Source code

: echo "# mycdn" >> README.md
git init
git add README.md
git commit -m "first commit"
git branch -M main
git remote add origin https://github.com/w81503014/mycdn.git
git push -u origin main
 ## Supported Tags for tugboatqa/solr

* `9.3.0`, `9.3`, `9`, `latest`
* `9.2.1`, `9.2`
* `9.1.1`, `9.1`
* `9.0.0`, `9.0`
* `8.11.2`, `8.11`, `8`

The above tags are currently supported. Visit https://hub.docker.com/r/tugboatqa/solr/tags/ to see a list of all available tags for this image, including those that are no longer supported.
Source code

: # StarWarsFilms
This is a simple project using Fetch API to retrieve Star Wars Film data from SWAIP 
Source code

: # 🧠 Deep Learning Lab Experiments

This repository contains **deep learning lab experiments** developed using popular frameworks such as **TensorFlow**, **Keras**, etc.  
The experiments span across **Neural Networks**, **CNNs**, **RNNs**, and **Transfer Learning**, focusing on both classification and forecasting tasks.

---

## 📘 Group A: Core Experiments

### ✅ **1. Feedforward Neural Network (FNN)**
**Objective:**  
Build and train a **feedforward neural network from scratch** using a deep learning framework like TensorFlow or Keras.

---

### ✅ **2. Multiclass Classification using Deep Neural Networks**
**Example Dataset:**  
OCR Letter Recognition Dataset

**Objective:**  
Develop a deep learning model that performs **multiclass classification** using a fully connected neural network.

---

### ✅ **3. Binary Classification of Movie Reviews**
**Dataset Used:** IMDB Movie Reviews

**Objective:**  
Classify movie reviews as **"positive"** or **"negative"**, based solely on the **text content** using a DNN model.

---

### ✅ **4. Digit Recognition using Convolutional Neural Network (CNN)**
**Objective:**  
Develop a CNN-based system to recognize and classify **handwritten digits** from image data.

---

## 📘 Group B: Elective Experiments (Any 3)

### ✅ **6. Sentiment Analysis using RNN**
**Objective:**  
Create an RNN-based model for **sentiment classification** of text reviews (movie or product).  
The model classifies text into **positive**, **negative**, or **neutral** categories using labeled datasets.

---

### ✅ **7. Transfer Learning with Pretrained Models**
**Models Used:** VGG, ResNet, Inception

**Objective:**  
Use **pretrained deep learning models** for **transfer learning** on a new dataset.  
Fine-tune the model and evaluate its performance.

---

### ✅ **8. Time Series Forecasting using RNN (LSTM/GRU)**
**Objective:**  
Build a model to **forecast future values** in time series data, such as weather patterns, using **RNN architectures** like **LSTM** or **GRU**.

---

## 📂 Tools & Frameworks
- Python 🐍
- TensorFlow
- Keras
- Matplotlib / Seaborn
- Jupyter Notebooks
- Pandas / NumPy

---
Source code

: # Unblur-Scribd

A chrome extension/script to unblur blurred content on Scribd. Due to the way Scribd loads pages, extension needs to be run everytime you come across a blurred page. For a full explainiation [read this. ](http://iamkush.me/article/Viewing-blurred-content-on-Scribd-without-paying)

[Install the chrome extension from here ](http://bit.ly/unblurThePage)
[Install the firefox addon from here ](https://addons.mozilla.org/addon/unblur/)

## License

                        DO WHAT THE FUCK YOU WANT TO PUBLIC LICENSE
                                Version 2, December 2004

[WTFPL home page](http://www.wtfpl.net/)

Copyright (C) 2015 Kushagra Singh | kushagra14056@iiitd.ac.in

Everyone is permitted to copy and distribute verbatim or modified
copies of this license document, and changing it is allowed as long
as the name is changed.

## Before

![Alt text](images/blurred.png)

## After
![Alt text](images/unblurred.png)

-- -- --

■ TASK GOAL: From the records above, return each line that has the string "Used".

■ EXERCISE OUTPUT:
**Dataset Used:** IMDB Movie Reviews
**Models Used:** VGG, ResNet, Inception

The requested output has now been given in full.